▶ Problem statement:
When a line in the records includes the string "align", it goes into the tally; report that tally alone.

▶ Saved entries:
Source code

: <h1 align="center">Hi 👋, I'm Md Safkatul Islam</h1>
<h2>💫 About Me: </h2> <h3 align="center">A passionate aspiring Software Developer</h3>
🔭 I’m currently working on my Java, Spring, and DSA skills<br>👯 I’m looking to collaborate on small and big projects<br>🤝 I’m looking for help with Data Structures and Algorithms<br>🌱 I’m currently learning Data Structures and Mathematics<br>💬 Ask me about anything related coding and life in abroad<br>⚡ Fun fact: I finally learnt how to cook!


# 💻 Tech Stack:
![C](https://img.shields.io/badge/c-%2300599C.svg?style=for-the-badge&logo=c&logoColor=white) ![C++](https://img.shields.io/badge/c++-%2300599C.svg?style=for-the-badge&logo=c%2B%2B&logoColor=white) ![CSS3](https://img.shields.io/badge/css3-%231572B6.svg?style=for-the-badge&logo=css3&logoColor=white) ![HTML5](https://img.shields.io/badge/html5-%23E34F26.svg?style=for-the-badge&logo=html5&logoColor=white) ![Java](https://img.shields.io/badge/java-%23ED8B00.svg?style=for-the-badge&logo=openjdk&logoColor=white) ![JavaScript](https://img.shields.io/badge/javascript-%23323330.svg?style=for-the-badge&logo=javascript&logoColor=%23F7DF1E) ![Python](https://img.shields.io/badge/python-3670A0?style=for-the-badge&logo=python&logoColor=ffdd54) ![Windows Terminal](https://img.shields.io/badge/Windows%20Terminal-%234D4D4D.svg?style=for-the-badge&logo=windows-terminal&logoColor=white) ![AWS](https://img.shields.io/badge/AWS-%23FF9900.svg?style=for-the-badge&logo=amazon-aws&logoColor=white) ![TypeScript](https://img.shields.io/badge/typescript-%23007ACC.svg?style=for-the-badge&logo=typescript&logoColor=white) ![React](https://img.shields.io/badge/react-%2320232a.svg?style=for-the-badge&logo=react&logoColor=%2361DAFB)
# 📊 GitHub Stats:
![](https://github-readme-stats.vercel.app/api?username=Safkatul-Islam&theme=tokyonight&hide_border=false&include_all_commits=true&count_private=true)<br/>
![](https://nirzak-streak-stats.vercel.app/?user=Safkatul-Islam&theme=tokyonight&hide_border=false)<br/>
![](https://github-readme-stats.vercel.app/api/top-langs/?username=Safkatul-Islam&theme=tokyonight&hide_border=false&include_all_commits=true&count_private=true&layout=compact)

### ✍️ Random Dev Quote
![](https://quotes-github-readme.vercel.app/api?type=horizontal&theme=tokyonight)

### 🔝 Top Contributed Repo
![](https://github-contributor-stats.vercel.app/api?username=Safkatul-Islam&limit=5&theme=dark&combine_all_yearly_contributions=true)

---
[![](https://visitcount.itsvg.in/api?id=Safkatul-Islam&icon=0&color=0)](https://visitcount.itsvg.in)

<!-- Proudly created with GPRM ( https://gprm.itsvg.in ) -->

▶ Output of the task:
2